Data below:

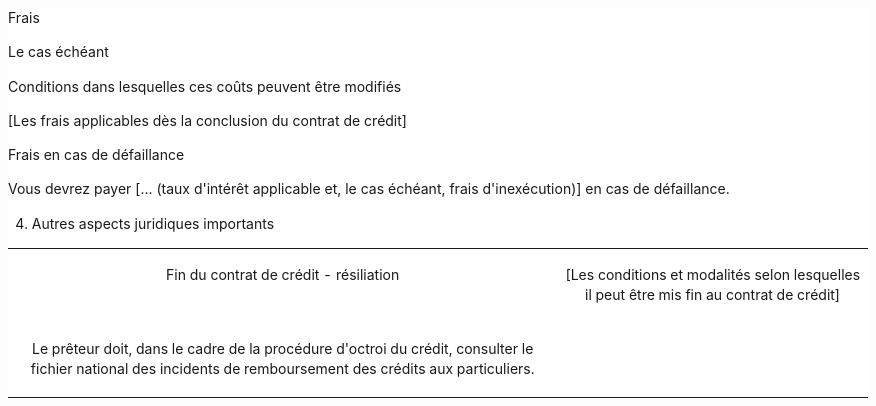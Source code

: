 </td>
    </tr>
    <tr>
      <td align="center">

Frais 

Le cas échéant 

Conditions dans lesquelles ces coûts peuvent être modifiés 

</td>
      <td align="center">

[Les frais applicables dès la conclusion du contrat de crédit] 

</td>
    </tr>
    <tr>
      <td align="center">

Frais en cas de défaillance 

</td>
      <td align="center">

Vous devrez payer [... (taux d'intérêt applicable et, le cas échéant, frais d'inexécution)] en cas de défaillance. 

</td>
    </tr>
  </tbody>
</table>

4. Autres aspects juridiques importants 

<table>
  <tbody>
    <tr>
      <td align="center">

Fin du contrat de crédit - résiliation 

</td>
      <td align="center">

[Les conditions et modalités selon lesquelles il peut être mis fin au contrat de crédit] 

</td>
    </tr>
    <tr>
      <td align="center">

Le prêteur doit, dans le cadre de la procédure d'octroi du crédit, consulter le fichier national des incidents de
remboursement des crédits aux particuliers. 

</td>
      <td align="center">
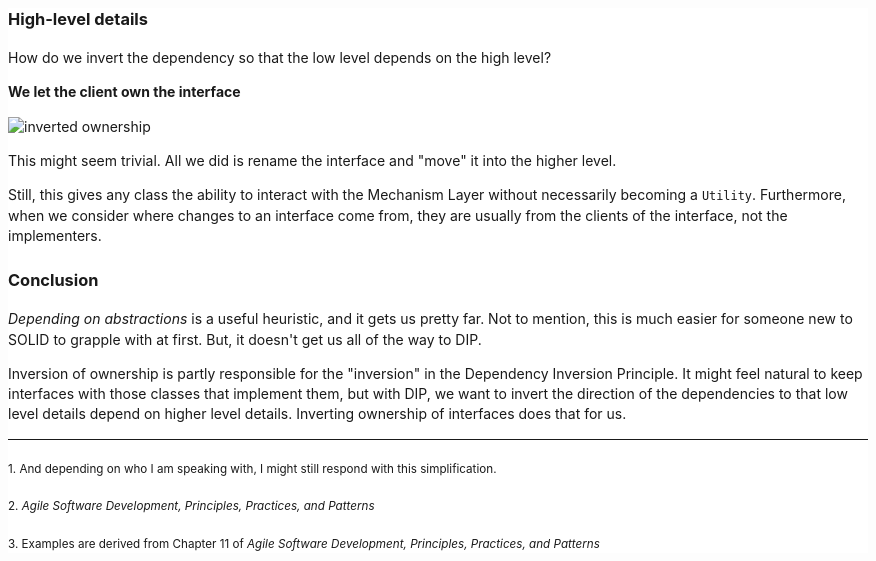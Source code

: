 ### High-level details

How do we invert the dependency so that the low level depends on the high level?

**We let the client own the interface**

![inverted ownership](/images/assets/2016-08-24-clients-own-the-interface/inverted-ownership.svg)

This might seem trivial. All we did is rename the interface and "move" it into the higher level.


Still, this gives any class the ability to interact with the Mechanism Layer without necessarily becoming a `Utility`. Furthermore, when we consider where changes to an interface come from, they are usually from the clients of the interface, not the implementers.

### Conclusion

_Depending on abstractions_ is a useful heuristic, and it gets us pretty far. Not to mention, this is much easier for someone new to SOLID to grapple with at first. But, it doesn't get us all of the way to DIP.

Inversion of ownership is partly responsible for the "inversion" in the Dependency Inversion Principle. It might feel natural to keep interfaces with those classes that implement them, but with DIP, we want to invert the direction of the dependencies to that low level details depend on higher level details. Inverting ownership of interfaces does that for us.

---
<sub>1. And depending on who I am speaking with, I might still respond with this simplification.</sub>

<sub>2. _Agile Software Development, Principles, Practices, and Patterns_</sub>

<sub>3. Examples are derived from Chapter 11 of  _Agile Software Development, Principles, Practices, and Patterns_</sub>
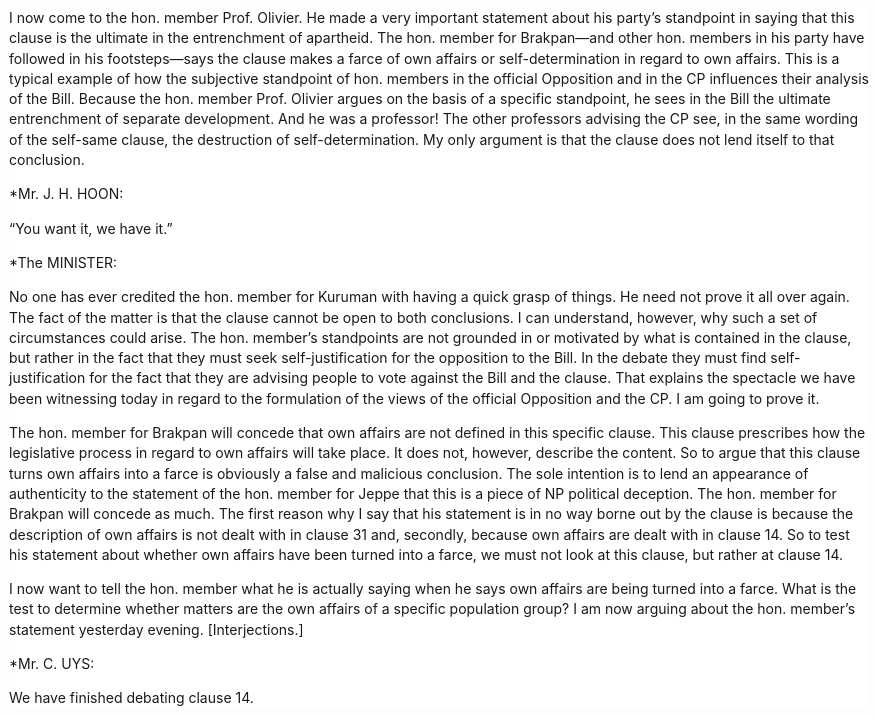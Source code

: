<p>I now come to the hon. member Prof. Olivier. He made a very important statement about his party&#x2019;s standpoint in saying that this clause is the ultimate in the entrenchment of apartheid. The hon. member for Brakpan&#x2014;and other hon. members in his party have followed in his footsteps&#x2014;says the clause makes a farce of own affairs or self-determination in regard to own affairs. This is a typical example of how the subjective standpoint of hon. members in the official Opposition and in the CP influences their analysis of the Bill. Because the hon. member Prof. Olivier argues on the basis of a specific standpoint, he sees in the Bill the ultimate entrenchment of separate development. And he was a professor! The other professors advising the CP see, in the same wording of the self-same clause, the destruction of self-determination. My only argument is that the clause does not lend itself to that conclusion.</p>

</speech>

<speech by="#hoon">

<from>*Mr. <person refersTo="hansard_za">J. H. HOON</person>:</from>

<p>&#x201C;You want it, we have it.&#x201D;</p>

</speech>

<speech by="#minister">

<from>*The <person refersTo="hansard_za">MINISTER</person>:</from>

<p>No one has ever credited the hon. member for Kuruman with having a quick grasp of things. He need not prove it all over again. The fact of the matter is that the clause cannot be open to both conclusions. I can understand, however, why such a set of circumstances could arise. The hon. member&#x2019;s standpoints are not grounded in or motivated by what is contained in the clause, but rather in the fact that they must seek self-justification for the opposition to the Bill. In the debate they must find self-justification for the fact that they are advising people to vote against the Bill and the clause. That explains the spectacle we have been witnessing today in regard to the formulation of the views of the official Opposition and the CP. I am going to prove it.</p>

<p>The hon. member for Brakpan will concede that own affairs are not defined in this specific clause. This clause prescribes how the legislative process in regard to own affairs will take place. It does not, however, describe the content. So to argue that this clause turns own affairs into a farce is obviously a false and malicious conclusion. The sole intention is to lend an appearance of authenticity to the statement of the hon. member for Jeppe that this is a piece of NP political deception. The hon. member for Brakpan will concede as much. The first <span class="col_12783-12784" refersTo="page_1280"/>reason why I say that his statement is in no way borne out by the clause is because the description of own affairs is not dealt with in clause 31 and, secondly, because own affairs are dealt with in clause 14. So to test his statement about whether own affairs have been turned into a farce, we must not look at this clause, but rather at clause 14.</p>

<p>I now want to tell the hon. member what he is actually saying when he says own affairs are being turned into a farce. What is the test to determine whether matters are the own affairs of a specific population group? I am now arguing about the hon. member&#x2019;s statement yesterday evening. [Interjections.]</p>

</speech>

<speech by="#uys">

<from>*Mr. <person refersTo="hansard_za">C. UYS</person>:</from>

<p>We have finished debating clause 14.</p>

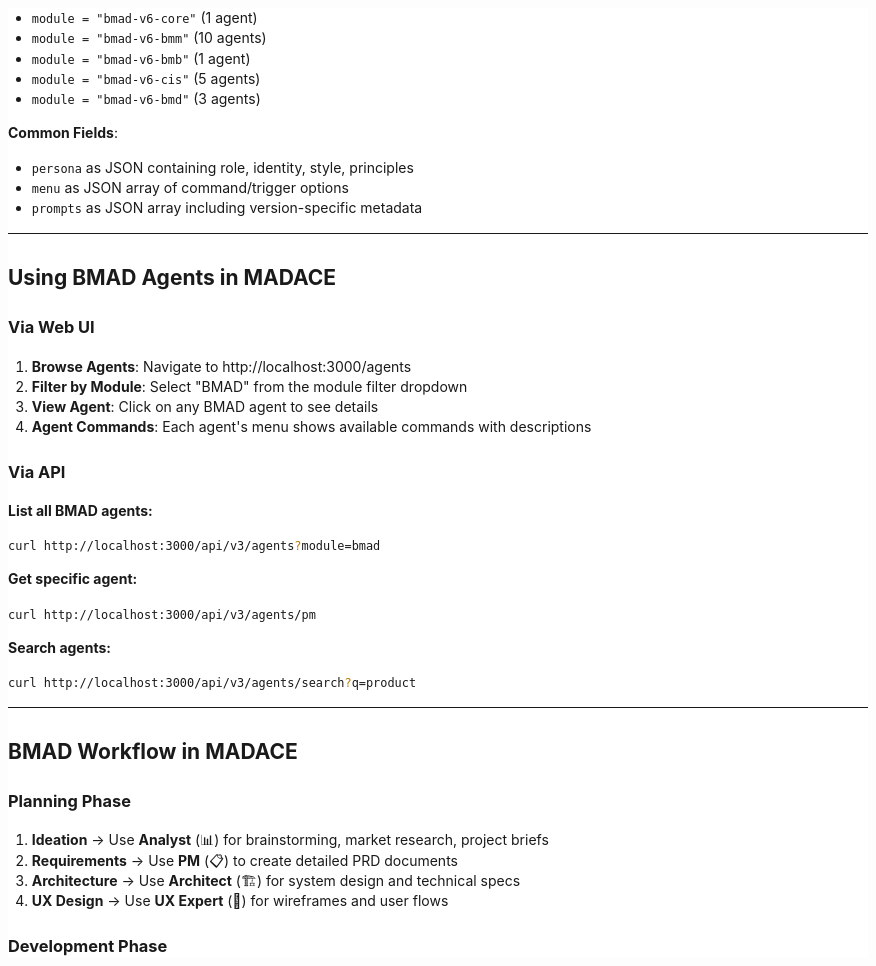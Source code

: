 - `module = "bmad-v6-core"` (1 agent)
- `module = "bmad-v6-bmm"` (10 agents)
- `module = "bmad-v6-bmb"` (1 agent)
- `module = "bmad-v6-cis"` (5 agents)
- `module = "bmad-v6-bmd"` (3 agents)

**Common Fields**:

- `persona` as JSON containing role, identity, style, principles
- `menu` as JSON array of command/trigger options
- `prompts` as JSON array including version-specific metadata

---

## Using BMAD Agents in MADACE

### Via Web UI

1. **Browse Agents**: Navigate to http://localhost:3000/agents
2. **Filter by Module**: Select "BMAD" from the module filter dropdown
3. **View Agent**: Click on any BMAD agent to see details
4. **Agent Commands**: Each agent's menu shows available commands with descriptions

### Via API

**List all BMAD agents:**

```bash
curl http://localhost:3000/api/v3/agents?module=bmad
```

**Get specific agent:**

```bash
curl http://localhost:3000/api/v3/agents/pm
```

**Search agents:**

```bash
curl http://localhost:3000/api/v3/agents/search?q=product
```

---

## BMAD Workflow in MADACE

### Planning Phase

1. **Ideation** → Use **Analyst** (📊) for brainstorming, market research, project briefs
2. **Requirements** → Use **PM** (📋) to create detailed PRD documents
3. **Architecture** → Use **Architect** (🏗️) for system design and technical specs
4. **UX Design** → Use **UX Expert** (🎨) for wireframes and user flows

### Development Phase
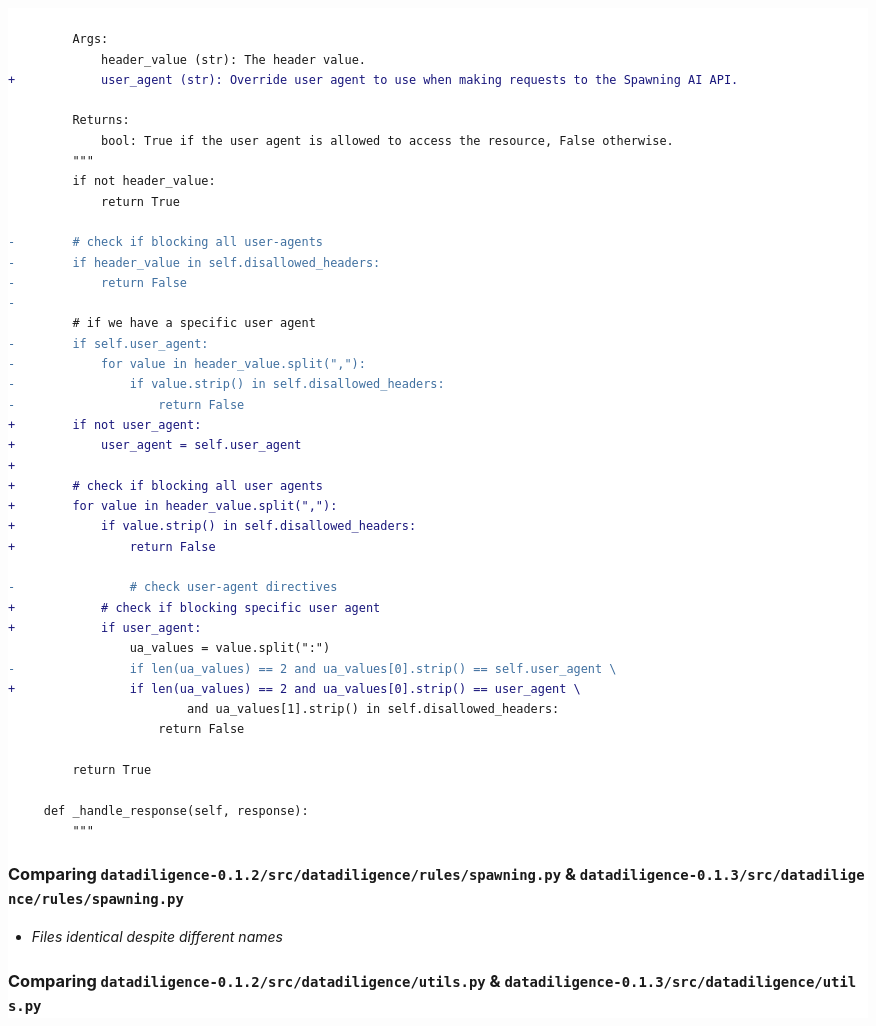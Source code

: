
 ```diff
 
         Args:
             header_value (str): The header value.
+            user_agent (str): Override user agent to use when making requests to the Spawning AI API.
 
         Returns:
             bool: True if the user agent is allowed to access the resource, False otherwise.
         """
         if not header_value:
             return True
 
-        # check if blocking all user-agents
-        if header_value in self.disallowed_headers:
-            return False
-
         # if we have a specific user agent
-        if self.user_agent:
-            for value in header_value.split(","):
-                if value.strip() in self.disallowed_headers:
-                    return False
+        if not user_agent:
+            user_agent = self.user_agent
+
+        # check if blocking all user agents
+        for value in header_value.split(","):
+            if value.strip() in self.disallowed_headers:
+                return False
 
-                # check user-agent directives
+            # check if blocking specific user agent
+            if user_agent:
                 ua_values = value.split(":")
-                if len(ua_values) == 2 and ua_values[0].strip() == self.user_agent \
+                if len(ua_values) == 2 and ua_values[0].strip() == user_agent \
                         and ua_values[1].strip() in self.disallowed_headers:
                     return False
 
         return True
 
     def _handle_response(self, response):
         """
```

### Comparing `datadiligence-0.1.2/src/datadiligence/rules/spawning.py` & `datadiligence-0.1.3/src/datadiligence/rules/spawning.py`

 * *Files identical despite different names*

### Comparing `datadiligence-0.1.2/src/datadiligence/utils.py` & `datadiligence-0.1.3/src/datadiligence/utils.py`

End of Data.

- **About this exercise**
The records above need retyping in full. Omit the pictures, and change nothing else.

- **Result for this task**
Source code

: </td>
    </tr>
    <tr>
      <td align="center">

Frais 

Le cas échéant 

Conditions dans lesquelles ces coûts peuvent être modifiés 

</td>
      <td align="center">

[Les frais applicables dès la conclusion du contrat de crédit] 

</td>
    </tr>
    <tr>
      <td align="center">

Frais en cas de défaillance 

</td>
      <td align="center">

Vous devrez payer [... (taux d'intérêt applicable et, le cas échéant, frais d'inexécution)] en cas de défaillance. 

</td>
    </tr>
  </tbody>
</table>

4. Autres aspects juridiques importants 

<table>
  <tbody>
    <tr>
      <td align="center">

Fin du contrat de crédit - résiliation 

</td>
      <td align="center">

[Les conditions et modalités selon lesquelles il peut être mis fin au contrat de crédit] 

</td>
    </tr>
    <tr>
      <td align="center">

Le prêteur doit, dans le cadre de la procédure d'octroi du crédit, consulter le fichier national des incidents de
remboursement des crédits aux particuliers. 

</td>
      <td align="center">
Source code

: ### High-level details

How do we invert the dependency so that the low level depends on the high level?

**We let the client own the interface**

![inverted ownership](/images/assets/2016-08-24-clients-own-the-interface/inverted-ownership.svg)

This might seem trivial. All we did is rename the interface and "move" it into the higher level.


Still, this gives any class the ability to interact with the Mechanism Layer without necessarily becoming a `Utility`. Furthermore, when we consider where changes to an interface come from, they are usually from the clients of the interface, not the implementers.

### Conclusion

_Depending on abstractions_ is a useful heuristic, and it gets us pretty far. Not to mention, this is much easier for someone new to SOLID to grapple with at first. But, it doesn't get us all of the way to DIP.

Inversion of ownership is partly responsible for the "inversion" in the Dependency Inversion Principle. It might feel natural to keep interfaces with those classes that implement them, but with DIP, we want to invert the direction of the dependencies to that low level details depend on higher level details. Inverting ownership of interfaces does that for us.

---
<sub>1. And depending on who I am speaking with, I might still respond with this simplification.</sub>

<sub>2. _Agile Software Development, Principles, Practices, and Patterns_</sub>

<sub>3. Examples are derived from Chapter 11 of  _Agile Software Development, Principles, Practices, and Patterns_</sub>
Source code

:<p>I now come to the hon. member Prof. Olivier. He made a very important statement about his party&#x2019;s standpoint in saying that this clause is the ultimate in the entrenchment of apartheid. The hon. member for Brakpan&#x2014;and other hon. members in his party have followed in his footsteps&#x2014;says the clause makes a farce of own affairs or self-determination in regard to own affairs. This is a typical example of how the subjective standpoint of hon. members in the official Opposition and in the CP influences their analysis of the Bill. Because the hon. member Prof. Olivier argues on the basis of a specific standpoint, he sees in the Bill the ultimate entrenchment of separate development. And he was a professor! The other professors advising the CP see, in the same wording of the self-same clause, the destruction of self-determination. My only argument is that the clause does not lend itself to that conclusion.</p>

</speech>

<speech by="#hoon">

<from>*Mr. <person refersTo="hansard_za">J. H. HOON</person>:</from>

<p>&#x201C;You want it, we have it.&#x201D;</p>

</speech>

<speech by="#minister">

<from>*The <person refersTo="hansard_za">MINISTER</person>:</from>

<p>No one has ever credited the hon. member for Kuruman with having a quick grasp of things. He need not prove it all over again. The fact of the matter is that the clause cannot be open to both conclusions. I can understand, however, why such a set of circumstances could arise. The hon. member&#x2019;s standpoints are not grounded in or motivated by what is contained in the clause, but rather in the fact that they must seek self-justification for the opposition to the Bill. In the debate they must find self-justification for the fact that they are advising people to vote against the Bill and the clause. That explains the spectacle we have been witnessing today in regard to the formulation of the views of the official Opposition and the CP. I am going to prove it.</p>

<p>The hon. member for Brakpan will concede that own affairs are not defined in this specific clause. This clause prescribes how the legislative process in regard to own affairs will take place. It does not, however, describe the content. So to argue that this clause turns own affairs into a farce is obviously a false and malicious conclusion. The sole intention is to lend an appearance of authenticity to the statement of the hon. member for Jeppe that this is a piece of NP political deception. The hon. member for Brakpan will concede as much. The first <span class="col_12783-12784" refersTo="page_1280"/>reason why I say that his statement is in no way borne out by the clause is because the description of own affairs is not dealt with in clause 31 and, secondly, because own affairs are dealt with in clause 14. So to test his statement about whether own affairs have been turned into a farce, we must not look at this clause, but rather at clause 14.</p>

<p>I now want to tell the hon. member what he is actually saying when he says own affairs are being turned into a farce. What is the test to determine whether matters are the own affairs of a specific population group? I am now arguing about the hon. member&#x2019;s statement yesterday evening. [Interjections.]</p>

</speech>

<speech by="#uys">

<from>*Mr. <person refersTo="hansard_za">C. UYS</person>:</from>

<p>We have finished debating clause 14.</p>

Source code

: - `module = "bmad-v6-core"` (1 agent)
- `module = "bmad-v6-bmm"` (10 agents)
- `module = "bmad-v6-bmb"` (1 agent)
- `module = "bmad-v6-cis"` (5 agents)
- `module = "bmad-v6-bmd"` (3 agents)

**Common Fields**:

- `persona` as JSON containing role, identity, style, principles
- `menu` as JSON array of command/trigger options
- `prompts` as JSON array including version-specific metadata

---

## Using BMAD Agents in MADACE

### Via Web UI

1. **Browse Agents**: Navigate to http://localhost:3000/agents
2. **Filter by Module**: Select "BMAD" from the module filter dropdown
3. **View Agent**: Click on any BMAD agent to see details
4. **Agent Commands**: Each agent's menu shows available commands with descriptions

### Via API

**List all BMAD agents:**

```bash
curl http://localhost:3000/api/v3/agents?module=bmad
```

**Get specific agent:**

```bash
curl http://localhost:3000/api/v3/agents/pm
```

**Search agents:**

```bash
curl http://localhost:3000/api/v3/agents/search?q=product
```

---

## BMAD Workflow in MADACE

### Planning Phase

1. **Ideation** → Use **Analyst** (📊) for brainstorming, market research, project briefs
2. **Requirements** → Use **PM** (📋) to create detailed PRD documents
3. **Architecture** → Use **Architect** (🏗️) for system design and technical specs
4. **UX Design** → Use **UX Expert** (🎨) for wireframes and user flows

### Development Phase
Source code

:
 ```diff
 
         Args:
             header_value (str): The header value.
+            user_agent (str): Override user agent to use when making requests to the Spawning AI API.
 
         Returns:
             bool: True if the user agent is allowed to access the resource, False otherwise.
         """
         if not header_value:
             return True
 
-        # check if blocking all user-agents
-        if header_value in self.disallowed_headers:
-            return False
-
         # if we have a specific user agent
-        if self.user_agent:
-            for value in header_value.split(","):
-                if value.strip() in self.disallowed_headers:
-                    return False
+        if not user_agent:
+            user_agent = self.user_agent
+
+        # check if blocking all user agents
+        for value in header_value.split(","):
+            if value.strip() in self.disallowed_headers:
+                return False
 
-                # check user-agent directives
+            # check if blocking specific user agent
+            if user_agent:
                 ua_values = value.split(":")
-                if len(ua_values) == 2 and ua_values[0].strip() == self.user_agent \
+                if len(ua_values) == 2 and ua_values[0].strip() == user_agent \
                         and ua_values[1].strip() in self.disallowed_headers:
                     return False
 
         return True
 
     def _handle_response(self, response):
         """
```

### Comparing `datadiligence-0.1.2/src/datadiligence/rules/spawning.py` & `datadiligence-0.1.3/src/datadiligence/rules/spawning.py`

 * *Files identical despite different names*

### Comparing `datadiligence-0.1.2/src/datadiligence/utils.py` & `datadiligence-0.1.3/src/datadiligence/utils.py`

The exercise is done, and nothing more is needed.